By Neil Johnson njohnson@gazetteextra.com August 20, 2021 to view this article on the Janesville Gazette page click here.

JANESVILLE

A riverside property in downtown Janesville could go from languishing to linchpin.

At the moment, it’s a vacant, grassy lot on South River Street across from the redeveloped riverfront in downtown Janesville.
 
But by next year, a developer could transform the parcel into a 100-unit apartment complex with commercial space on the ground floor.

Impact Seven Inc., a Rice Lake-based nonprofit lender and apartment developer, has announced it intends to buy the half-block lot at 24 S. River St. that until last year had housed the former Town & Country restaurant.

Impact Seven plans to build an approximately 100-unit, six-story “workforce” apartment building, along with 10,000 square feet of anchor tenant space on the ground floor that could house retail space or commercial offices.

The project still faces review by the city of Janesville, but it would revive a lot that until last year was the location of the Town & Country storefronts.

A group of local buyers bought the property and tore down the former Town & Country in the summer of 2020, vowing to market it to a developer who would rebuild there and continue a trend of public and private revitalization along the Rock River corridor in the heart of downtown.

Michael Carlson, Impact Seven’s vice president of real estate development, said his company plans to build “mostly market-rate” apartments on the site, the type that could satisfy demand from a demographic Carlson calls the “missing middle”—working-class renters seeking but not finding many midpriced apartments either locally or regionally.

Carlson said his group intends to forward a plan for an apartment complex that includes a rooftop garden, tenant courtyard and potentially two levels of parking.
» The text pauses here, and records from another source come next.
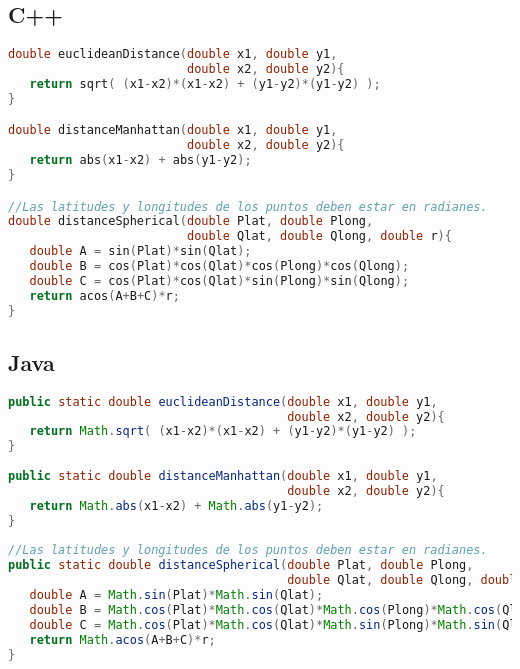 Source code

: \subsection{C++}
\begin{lstlisting}[language=C++]
double euclideanDistance(double x1, double y1, 
                         double x2, double y2){
   return sqrt( (x1-x2)*(x1-x2) + (y1-y2)*(y1-y2) );
}

double distanceManhattan(double x1, double y1, 
                         double x2, double y2){
   return abs(x1-x2) + abs(y1-y2);
}

//Las latitudes y longitudes de los puntos deben estar en radianes.
double distanceSpherical(double Plat, double Plong, 
                         double Qlat, double Qlong, double r){
   double A = sin(Plat)*sin(Qlat);
   double B = cos(Plat)*cos(Qlat)*cos(Plong)*cos(Qlong);
   double C = cos(Plat)*cos(Qlat)*sin(Plong)*sin(Qlong);
   return acos(A+B+C)*r;
}
\end{lstlisting} 

\subsection{Java}
\begin{lstlisting}[language=Java]
public static double euclideanDistance(double x1, double y1, 
                                       double x2, double y2){
   return Math.sqrt( (x1-x2)*(x1-x2) + (y1-y2)*(y1-y2) );
}
	
public static double distanceManhattan(double x1, double y1, 
                                       double x2, double y2){
   return Math.abs(x1-x2) + Math.abs(y1-y2);
}
		
//Las latitudes y longitudes de los puntos deben estar en radianes.
public static double distanceSpherical(double Plat, double Plong, 
                                       double Qlat, double Qlong, double r){
   double A = Math.sin(Plat)*Math.sin(Qlat);
   double B = Math.cos(Plat)*Math.cos(Qlat)*Math.cos(Plong)*Math.cos(Qlong);
   double C = Math.cos(Plat)*Math.cos(Qlat)*Math.sin(Plong)*Math.sin(Qlong);
   return Math.acos(A+B+C)*r;
}
\end{lstlisting}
The parking structure could be shared during the day as public parking for downtown shoppers and diners.

It’s the third major, multi-unit apartment development announced in downtown Janesville in the past few years, and under Impact Seven’s plans, it would represent the most apartment units in a single downtown project in decades.
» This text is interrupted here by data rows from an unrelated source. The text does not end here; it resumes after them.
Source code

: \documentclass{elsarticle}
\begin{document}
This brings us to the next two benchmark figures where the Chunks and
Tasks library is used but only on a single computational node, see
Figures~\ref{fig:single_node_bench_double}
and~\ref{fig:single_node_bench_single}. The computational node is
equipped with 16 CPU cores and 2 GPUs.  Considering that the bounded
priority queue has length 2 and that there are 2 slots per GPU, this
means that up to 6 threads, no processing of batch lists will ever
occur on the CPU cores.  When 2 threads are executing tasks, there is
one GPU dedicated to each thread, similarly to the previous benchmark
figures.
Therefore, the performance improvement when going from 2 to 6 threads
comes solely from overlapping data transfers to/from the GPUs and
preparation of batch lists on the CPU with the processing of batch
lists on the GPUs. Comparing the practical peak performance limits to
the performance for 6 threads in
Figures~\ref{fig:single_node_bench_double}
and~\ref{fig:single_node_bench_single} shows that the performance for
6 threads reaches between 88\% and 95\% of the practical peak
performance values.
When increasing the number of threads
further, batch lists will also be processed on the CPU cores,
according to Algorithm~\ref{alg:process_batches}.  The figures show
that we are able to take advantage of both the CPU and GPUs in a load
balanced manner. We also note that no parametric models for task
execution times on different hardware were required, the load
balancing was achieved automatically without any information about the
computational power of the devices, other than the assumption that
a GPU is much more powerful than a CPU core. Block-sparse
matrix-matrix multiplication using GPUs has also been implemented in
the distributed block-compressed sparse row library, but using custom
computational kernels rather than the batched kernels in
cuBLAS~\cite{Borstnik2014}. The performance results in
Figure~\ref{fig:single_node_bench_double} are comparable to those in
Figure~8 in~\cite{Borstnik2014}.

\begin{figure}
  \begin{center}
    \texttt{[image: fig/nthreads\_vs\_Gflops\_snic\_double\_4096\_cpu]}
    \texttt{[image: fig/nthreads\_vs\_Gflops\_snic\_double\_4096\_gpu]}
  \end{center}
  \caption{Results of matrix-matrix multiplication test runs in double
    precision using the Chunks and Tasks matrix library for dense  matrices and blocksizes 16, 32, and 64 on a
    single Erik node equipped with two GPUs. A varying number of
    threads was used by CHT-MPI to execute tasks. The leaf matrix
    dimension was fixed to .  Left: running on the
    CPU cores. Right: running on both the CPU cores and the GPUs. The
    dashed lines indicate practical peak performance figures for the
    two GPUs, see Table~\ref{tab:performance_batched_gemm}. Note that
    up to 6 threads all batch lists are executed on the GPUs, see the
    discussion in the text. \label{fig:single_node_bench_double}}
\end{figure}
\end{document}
Carlson said his company had been eyeing several development sites in Janesville for more than a year when it discovered last year that the former Town & Country lot was to be cleared and marketed for redevelopment.

“The River Street site just kept percolating to the top because of its strong visibility and its adjacency to the river walk there and all the activity that and all the investments that are going in along the river. It’s just got a really good, visible corner, and so it makes for an attractive place for renters and a potential commercial tenant,” Carlson said.
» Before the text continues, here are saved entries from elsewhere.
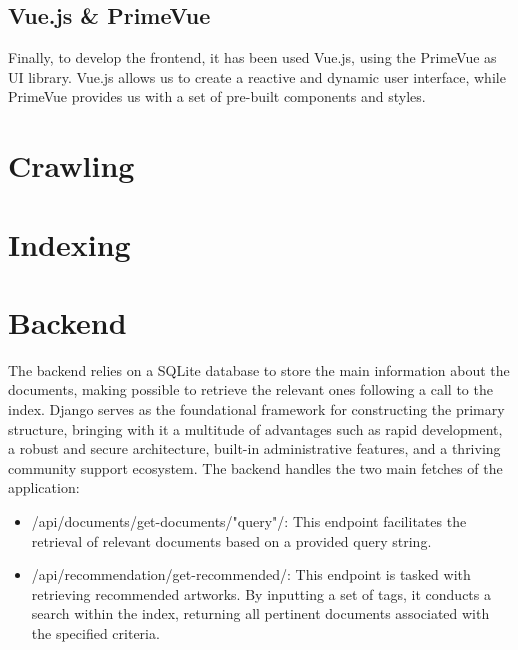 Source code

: \documentclass[12pt]{spieman}  %
\begin{document}
\begin{spacing}{1}
    \subsection{Vue.js \& PrimeVue}
    Finally, to develop the frontend, it has been used Vue.js, using the PrimeVue as UI library. Vue.js allows us to create a reactive and dynamic user interface, while PrimeVue provides us with a set of pre-built components and styles.

    \section{Crawling}\label{sec:crawling}
    \section{Indexing}\label{sec:indexing}

    \section{Backend}
    The backend relies on a SQLite database to store the main information about the documents, making possible to retrieve the relevant ones following a call to the index.\newline
    Django serves as the foundational framework for constructing the primary structure, bringing with it a multitude of advantages such as rapid development, a robust and secure architecture, built-in administrative features, and a thriving community support ecosystem.\newline
    The backend handles the two main fetches of the application:
    \begin{itemize}
        \item /api/documents/get-documents/"query"/: This endpoint facilitates the retrieval of relevant documents based on a provided query string.
        \item /api/recommendation/get-recommended/: This endpoint is tasked with retrieving recommended artworks. By inputting a set of tags, it conducts a search within the index, returning all pertinent documents associated with the specified criteria.
    \end{itemize}


\end{spacing}
\end{document}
Impact Seven aims to close late this year on the property. Carlson said a contracting partner and his company already have been working with the city of Janesville through preliminary plans, zoning issues and other facets of real estate development.
 
Janesville has seen hundreds of new apartment units being built over the last year, including River Flats, a new, 92-unit affordable housing apartment complex near the Janesville Police Department. Tenants began moving in there in May.

Meanwhile, local developer Jim Grafft and a Madison-based partner intend to renovate and build out dozens of apartments in the former Monterey Hotel property on West Milwaukee Street.
Impact Seven’s development would bring the number of new apartment units built downtown over the last few years to well over 200.

The project would match what one of the former Town & Country parcel’s current owners, Oakleigh Ryan, said last year was its intended reuse: a blend of residential and commercial development. Moreover, it would capitalize on an ongoing crunch in apartment units.

Carlson said Janesville apartment vacancy rates are still tracking at about 2%—essentially full occupancy—while new job creation continues to percolate in the region. That’s a similar picture in Madison and Milwaukee—other urban markets in southern Wisconsin that Carlson said Impact Seven is now focusing on.

If Impact Seven buys the former Town & Country lot, it would be the fifth time since 2014 that the parcel has changed hands.

The former property languished for years, gutted with its facade and interior crumbling. The city in 2014 had sought to buy the former restaurant building, likely to tear it down to create more downtown parking.

A Janesville couple at that time outbid the city and bought the property. The couple gutted much of the first floors in 2015 and planned to open a new restaurant in part of the building.

Those plans stalled and ultimately fell through, and the property continued to languish.

The city in 2018 placed raze-or-repair orders on the property. City building officials said the property, which had been saddled with unfinished interior construction for three years, was structurally deficient.

Former Blackhawk Credit Union CEO Sherri Stumpf, whose credit union for a time owned the property, told The Gazette in 2019 that she believed the former Town & Country was structurally unsafe for tenants who were living in the upper apartments.

Until it was razed last summer, the property had been an eyesore along the riverfront corridor, where the city and private stakeholders since 2015 have spent millions of dollars in redevelopment on the Janesville ARISE Town Square and adjacent commercial properties.

Oakleigh Ryan, who also is a member of Forward Janesville and ARISEnow, a consortium of public and private stakeholders in downtown’s redevelopment, said Impact Seven’s purchase of the property and the project could bring maximum reuse to a pivotal property along the riverfront.

“The buildings that were the Town & Country were in a state that was not favorable or solvable. You wouldn’t believe the number of people who have just said ‘Thank you for buying that property,’ because we had shared what our vision was. People were really excited. The property’s a linchpin.”